» **THE TASK**:
Each line from the one holding "那几个人已经有了八分醉意，见" through the final line of the data below is to be given again exactly, and no other line is to appear.

Plain-text document sources
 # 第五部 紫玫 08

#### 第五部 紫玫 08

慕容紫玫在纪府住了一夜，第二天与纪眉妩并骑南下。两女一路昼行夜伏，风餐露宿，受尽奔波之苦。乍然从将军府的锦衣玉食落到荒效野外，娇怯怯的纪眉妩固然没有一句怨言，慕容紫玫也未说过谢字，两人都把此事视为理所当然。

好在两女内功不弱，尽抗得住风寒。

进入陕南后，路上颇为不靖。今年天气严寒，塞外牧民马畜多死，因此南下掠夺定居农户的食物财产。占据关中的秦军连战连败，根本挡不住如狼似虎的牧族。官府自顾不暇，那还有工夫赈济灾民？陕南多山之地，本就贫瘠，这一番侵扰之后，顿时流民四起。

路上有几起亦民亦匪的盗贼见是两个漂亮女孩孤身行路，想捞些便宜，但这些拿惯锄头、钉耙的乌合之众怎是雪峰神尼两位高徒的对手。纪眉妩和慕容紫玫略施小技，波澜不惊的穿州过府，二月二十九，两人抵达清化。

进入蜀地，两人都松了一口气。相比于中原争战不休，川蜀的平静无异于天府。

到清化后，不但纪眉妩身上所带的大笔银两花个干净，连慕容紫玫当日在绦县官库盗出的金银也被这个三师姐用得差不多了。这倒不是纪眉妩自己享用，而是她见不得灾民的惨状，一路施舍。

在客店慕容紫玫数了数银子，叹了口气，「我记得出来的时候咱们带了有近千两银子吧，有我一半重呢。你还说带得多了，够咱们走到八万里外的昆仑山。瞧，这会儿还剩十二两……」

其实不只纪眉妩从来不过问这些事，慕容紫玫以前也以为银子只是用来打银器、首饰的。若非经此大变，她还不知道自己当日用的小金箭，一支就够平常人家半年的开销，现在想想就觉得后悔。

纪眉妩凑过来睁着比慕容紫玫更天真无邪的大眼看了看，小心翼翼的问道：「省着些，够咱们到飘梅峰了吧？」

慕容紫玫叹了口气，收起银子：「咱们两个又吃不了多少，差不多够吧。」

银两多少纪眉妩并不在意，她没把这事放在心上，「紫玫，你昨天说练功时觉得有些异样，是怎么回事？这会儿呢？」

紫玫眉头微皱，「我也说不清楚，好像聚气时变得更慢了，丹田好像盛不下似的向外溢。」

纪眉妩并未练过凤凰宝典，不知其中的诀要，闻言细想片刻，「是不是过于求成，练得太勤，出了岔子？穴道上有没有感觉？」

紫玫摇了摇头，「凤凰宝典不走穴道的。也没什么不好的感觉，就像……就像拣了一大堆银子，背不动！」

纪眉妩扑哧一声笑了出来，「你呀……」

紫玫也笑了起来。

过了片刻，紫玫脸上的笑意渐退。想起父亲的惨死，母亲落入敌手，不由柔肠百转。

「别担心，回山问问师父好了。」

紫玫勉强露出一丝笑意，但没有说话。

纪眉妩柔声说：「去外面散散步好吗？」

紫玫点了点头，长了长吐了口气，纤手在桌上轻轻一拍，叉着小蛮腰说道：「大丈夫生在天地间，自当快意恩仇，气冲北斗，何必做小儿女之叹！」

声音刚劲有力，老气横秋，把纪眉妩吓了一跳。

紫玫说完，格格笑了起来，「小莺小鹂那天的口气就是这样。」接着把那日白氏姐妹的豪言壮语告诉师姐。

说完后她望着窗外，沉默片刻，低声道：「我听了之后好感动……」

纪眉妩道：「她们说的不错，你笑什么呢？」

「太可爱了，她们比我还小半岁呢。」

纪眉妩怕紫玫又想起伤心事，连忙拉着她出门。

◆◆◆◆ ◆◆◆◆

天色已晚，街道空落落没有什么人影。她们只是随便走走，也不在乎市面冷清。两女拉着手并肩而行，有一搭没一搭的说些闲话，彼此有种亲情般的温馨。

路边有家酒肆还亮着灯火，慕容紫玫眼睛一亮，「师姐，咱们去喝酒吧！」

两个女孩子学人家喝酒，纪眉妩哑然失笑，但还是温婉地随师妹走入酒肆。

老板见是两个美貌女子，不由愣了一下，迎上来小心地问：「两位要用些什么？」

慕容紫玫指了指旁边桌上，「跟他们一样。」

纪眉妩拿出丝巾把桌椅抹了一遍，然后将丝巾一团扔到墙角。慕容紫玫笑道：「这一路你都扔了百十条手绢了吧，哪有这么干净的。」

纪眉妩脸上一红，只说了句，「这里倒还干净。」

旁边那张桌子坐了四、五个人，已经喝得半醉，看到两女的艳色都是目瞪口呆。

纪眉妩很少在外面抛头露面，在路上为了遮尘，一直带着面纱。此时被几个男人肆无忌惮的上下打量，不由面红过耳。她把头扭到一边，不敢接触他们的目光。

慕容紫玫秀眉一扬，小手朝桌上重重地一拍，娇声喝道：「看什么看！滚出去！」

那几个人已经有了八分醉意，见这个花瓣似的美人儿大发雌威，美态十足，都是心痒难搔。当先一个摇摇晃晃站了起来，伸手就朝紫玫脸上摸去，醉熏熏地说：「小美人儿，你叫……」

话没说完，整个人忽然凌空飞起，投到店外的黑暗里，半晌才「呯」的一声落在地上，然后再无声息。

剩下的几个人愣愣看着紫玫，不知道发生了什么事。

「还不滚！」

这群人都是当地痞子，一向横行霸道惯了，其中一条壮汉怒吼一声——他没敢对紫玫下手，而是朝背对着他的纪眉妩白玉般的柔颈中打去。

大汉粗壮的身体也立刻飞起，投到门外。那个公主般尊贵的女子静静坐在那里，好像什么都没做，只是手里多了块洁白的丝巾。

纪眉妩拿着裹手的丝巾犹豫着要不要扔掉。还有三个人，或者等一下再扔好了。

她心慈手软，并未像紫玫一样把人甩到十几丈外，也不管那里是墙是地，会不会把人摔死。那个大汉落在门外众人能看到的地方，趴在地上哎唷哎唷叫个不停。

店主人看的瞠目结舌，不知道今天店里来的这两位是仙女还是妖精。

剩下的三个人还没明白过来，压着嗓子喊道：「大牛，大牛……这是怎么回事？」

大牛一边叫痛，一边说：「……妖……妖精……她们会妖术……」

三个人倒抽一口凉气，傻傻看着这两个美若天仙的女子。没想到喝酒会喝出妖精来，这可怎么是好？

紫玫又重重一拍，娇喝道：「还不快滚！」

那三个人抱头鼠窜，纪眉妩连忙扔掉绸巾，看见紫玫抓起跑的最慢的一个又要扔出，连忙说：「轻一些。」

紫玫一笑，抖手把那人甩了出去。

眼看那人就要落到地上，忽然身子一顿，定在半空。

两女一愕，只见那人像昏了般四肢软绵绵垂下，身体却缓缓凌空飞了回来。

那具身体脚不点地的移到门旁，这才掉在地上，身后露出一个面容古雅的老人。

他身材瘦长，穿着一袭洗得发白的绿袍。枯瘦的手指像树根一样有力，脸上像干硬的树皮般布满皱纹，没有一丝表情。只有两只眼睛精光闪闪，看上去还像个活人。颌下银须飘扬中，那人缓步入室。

» **RESULT OF THE TASK**:
那几个人已经有了八分醉意，见这个花瓣似的美人儿大发雌威，美态十足，都是心痒难搔。当先一个摇摇晃晃站了起来，伸手就朝紫玫脸上摸去，醉熏熏地说：「小美人儿，你叫……」

话没说完，整个人忽然凌空飞起，投到店外的黑暗里，半晌才「呯」的一声落在地上，然后再无声息。

剩下的几个人愣愣看着紫玫，不知道发生了什么事。

「还不滚！」

这群人都是当地痞子，一向横行霸道惯了，其中一条壮汉怒吼一声——他没敢对紫玫下手，而是朝背对着他的纪眉妩白玉般的柔颈中打去。

大汉粗壮的身体也立刻飞起，投到门外。那个公主般尊贵的女子静静坐在那里，好像什么都没做，只是手里多了块洁白的丝巾。

纪眉妩拿着裹手的丝巾犹豫着要不要扔掉。还有三个人，或者等一下再扔好了。

她心慈手软，并未像紫玫一样把人甩到十几丈外，也不管那里是墙是地，会不会把人摔死。那个大汉落在门外众人能看到的地方，趴在地上哎唷哎唷叫个不停。

店主人看的瞠目结舌，不知道今天店里来的这两位是仙女还是妖精。

剩下的三个人还没明白过来，压着嗓子喊道：「大牛，大牛……这是怎么回事？」

大牛一边叫痛，一边说：「……妖……妖精……她们会妖术……」

三个人倒抽一口凉气，傻傻看着这两个美若天仙的女子。没想到喝酒会喝出妖精来，这可怎么是好？

紫玫又重重一拍，娇喝道：「还不快滚！」

那三个人抱头鼠窜，纪眉妩连忙扔掉绸巾，看见紫玫抓起跑的最慢的一个又要扔出，连忙说：「轻一些。」

紫玫一笑，抖手把那人甩了出去。

眼看那人就要落到地上，忽然身子一顿，定在半空。

两女一愕，只见那人像昏了般四肢软绵绵垂下，身体却缓缓凌空飞了回来。

那具身体脚不点地的移到门旁，这才掉在地上，身后露出一个面容古雅的老人。

他身材瘦长，穿着一袭洗得发白的绿袍。枯瘦的手指像树根一样有力，脸上像干硬的树皮般布满皱纹，没有一丝表情。只有两只眼睛精光闪闪，看上去还像个活人。颌下银须飘扬中，那人缓步入室。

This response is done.